THE PROBLEM:
In the entries below, which lines run from the one containing "Author: Wolfe" to the one containing "Изначально нужно, чтобы"? Copy exactly those lines, ends included, and no others.

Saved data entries
/---

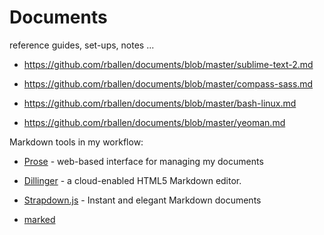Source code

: Documents
=========
reference guides, set-ups, notes ...

* https://github.com/rballen/documents/blob/master/sublime-text-2.md

* https://github.com/rballen/documents/blob/master/compass-sass.md

* https://github.com/rballen/documents/blob/master/bash-linux.md

* https://github.com/rballen/documents/blob/master/yeoman.md


Markdown tools in my workflow:
 
* [Prose](http://prose.io/) - web-based interface for managing my documents

* [Dillinger](http://dillinger.io) - a cloud-enabled HTML5 Markdown editor.

* [Strapdown.js](http://strapdownjs.com/) - Instant and elegant Markdown documents

* [marked](https://npmjs.org/package/marked)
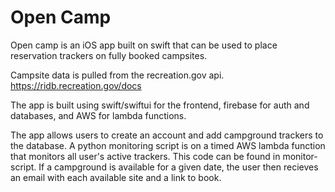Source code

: # Open Camp
Open camp is an iOS app built on swift that can be used to place reservation trackers on fully booked campsites. <br>

Campsite data is pulled from the recreation.gov api. https://ridb.recreation.gov/docs <br>

The app is built using swift/swiftui for the frontend, firebase for auth and databases, and AWS for lambda functions. <br>

The app allows users to create an account and add campground trackers to the database. A python monitoring script is on a timed AWS lambda function that monitors all user's active trackers. This code can be found in monitor-script. If a campground is available for a given date, the user then recieves an email with each available site and a link to book.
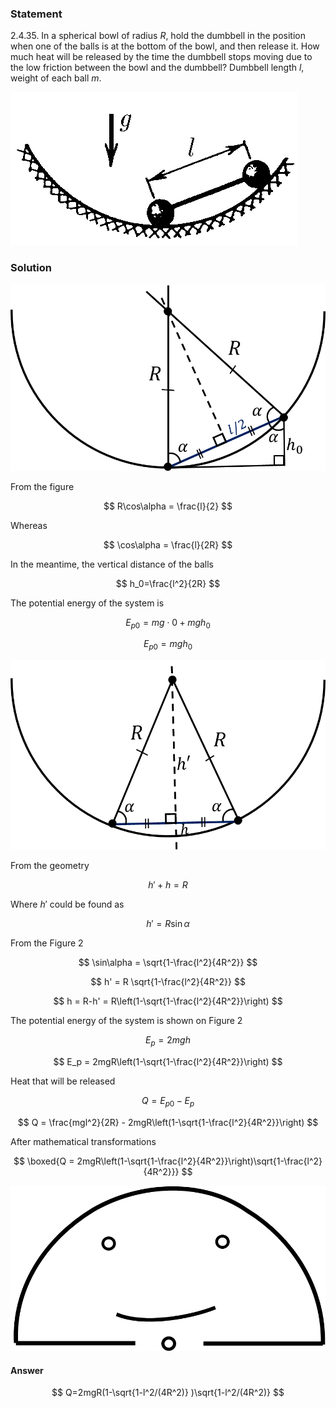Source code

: ###  Statement

$2.4.35.$ In a spherical bowl of radius $R$, hold the dumbbell in the position when one of the balls is at the bottom of the bowl, and then release it. How much heat will be released by the time the dumbbell stops moving due to the low friction between the bowl and the dumbbell? Dumbbell length $l$, weight of each ball $m$.

![ For problem $2.4.35$ |459x245, 34%](../../img/2.4.35/2.4.35.png)

### Solution

![ Figure 1 |878x519, 44%](../../img/2.4.35/2.4.35_1.png)

From the figure

$$
R\cos\alpha = \frac{l}{2}
$$

Whereas

$$
\cos\alpha = \frac{l}{2R}
$$

In the meantime, the vertical distance of the balls

$$
h_0=\frac{l^2}{2R}
$$

The potential energy of the system is

$$
E_{p0} = mg\cdot 0 + mgh_0
$$

$$
E_{p0} = mgh_0
$$

![ Figure 2 |877x527, 39%](../../img/2.4.35/2.4.35_2.png)

From the geometry

$$
h'+h=R
$$

Where $h'$ could be found as

$$
h' = R\sin\alpha
$$

From the Figure 2

$$
\sin\alpha = \sqrt{1-\frac{l^2}{4R^2}}
$$

$$
h' = R \sqrt{1-\frac{l^2}{4R^2}}
$$

$$
h = R-h' = R\left(1-\sqrt{1-\frac{l^2}{4R^2}}\right)
$$

The potential energy of the system is shown on Figure 2

$$
E_p = 2mgh
$$

$$
E_p = 2mgR\left(1-\sqrt{1-\frac{l^2}{4R^2}}\right)
$$

Heat that will be released

$$
Q = E_{p0} - E_p
$$

$$
Q = \frac{mgl^2}{2R} - 2mgR\left(1-\sqrt{1-\frac{l^2}{4R^2}}\right)
$$

After mathematical transformations

$$
\boxed{Q = 2mgR\left(1-\sqrt{1-\frac{l^2}{4R^2}}\right)\sqrt{1-\frac{l^2}{4R^2}}}
$$

![ |894x469, 31%](../../img/2.4.35/2.4.35_3.png)

#### Answer

$$
Q=2mgR(1-\sqrt{1-l^2/(4R^2)} )\sqrt{1-l^2/(4R^2)}
$$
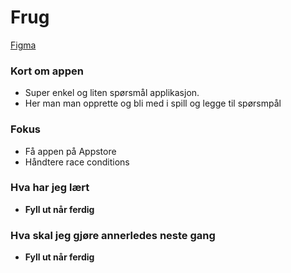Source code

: # Frug

[Figma](https://www.figma.com/file/oBgpl8HkiowbkUFe6HchFL/Untitled?node-id=0%3A1&mode=dev)

### Kort om appen
- Super enkel og liten spørsmål applikasjon.
- Her man man opprette og bli med i spill og legge til spørsmpål

### Fokus
- Få appen på Appstore
- Håndtere race conditions

### Hva har jeg lært
- **Fyll ut når ferdig**

### Hva skal jeg gjøre annerledes neste gang
- **Fyll ut når ferdig**
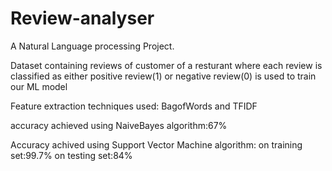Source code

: # Review-analyser

A Natural Language processing Project.

Dataset containing reviews of customer of a resturant where  each review is classified as either positive review(1) or negative review(0) is used to train our ML model

Feature extraction techniques used: BagofWords and TFIDF

accuracy achieved using NaiveBayes algorithm:67%

Accuracy  achived  using Support Vector Machine algorithm:
on training set:99.7%
on testing set:84%
      
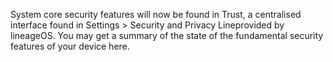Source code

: System core security features will now be found in Trust, a centralised interface found in Settings > Security and Privacy Lineprovided by lineageOS. You may get a summary of the state of the fundamental security features of your device here.
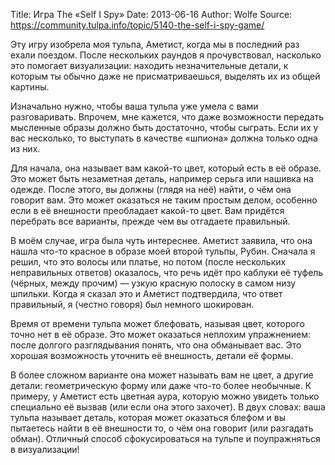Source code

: Title: Игра The «Self I Spy»
Date: 2013-06-16
Author: Wolfe
Source: https://community.tulpa.info/topic/5140-the-self-i-spy-game/

Эту игру изобрела моя тульпа, Аметист, когда мы в последний раз ехали поездом. После нескольких раундов я прочувствовал, насколько это помогает визуализации: находить незначительные детали, к которым ты обычно даже не присматриваешься, выделять их из общей картины.

Изначально нужно, чтобы ваша тульпа уже умела с вами разговаривать. Впрочем, мне кажется, что даже возможности передать мысленные образы должно быть достаточно, чтобы сыграть. Если их у вас несколько, то выступать в качестве «шпиона» должна только одна из них.

Для начала, она называет вам какой-то цвет, который есть в её образе. Это может быть незаметная деталь, например серьга или нашивка на одежде. После этого, вы должны (глядя на неё) найти, о чём она говорит вам. Это может оказаться не таким простым делом, особенно если в её внешности преобладает какой-то цвет. Вам придётся перебрать все варианты, прежде чем вы отгадаете правильный.

В моём случае, игра была чуть интереснее. Аметист заявила, что она нашла что-то красное в образе моей второй тульпы, Рубин. Сначала я решил, что это волосы или платье, но потом (после нескольких неправильных ответов) оказалось, что речь идёт про каблуки её туфель (чёрных, между прочим) — узкую красную полоску в самом низу шпильки. Когда я сказал это и Аметист подтвердила, что ответ правильный, я (честно говоря) был немного шокирован.

Время от времени тульпа может блефовать, называя цвет, которого точно нет в её образе. Это может оказаться неплохим упражнением: после долгого разглядывания понять, что она обманывает вас. Это хорошая возможность уточнить её внешность, детали её формы.

В более сложном варианте она может называть вам не цвет, а другие детали: геометрическую форму или даже что-то более необычные. К примеру, у Аметист есть цветная аура, которую можно увидеть только специально её вызвав (или если она этого захочет). В двух словах: ваша тульпа называет деталь, которая может оказаться блефом и вы пытаетесь найти в её внешности то, о чём она говорит (или разгадать обман). Отличный способ сфокусироваться на тульпе и поупражняться в визуализации!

\---

EXPECTED ANSWER:
Author: Wolfe
Source: https://community.tulpa.info/topic/5140-the-self-i-spy-game/

Эту игру изобрела моя тульпа, Аметист, когда мы в последний раз ехали поездом. После нескольких раундов я прочувствовал, насколько это помогает визуализации: находить незначительные детали, к которым ты обычно даже не присматриваешься, выделять их из общей картины.

Изначально нужно, чтобы ваша тульпа уже умела с вами разговаривать. Впрочем, мне кажется, что даже возможности передать мысленные образы должно быть достаточно, чтобы сыграть. Если их у вас несколько, то выступать в качестве «шпиона» должна только одна из них.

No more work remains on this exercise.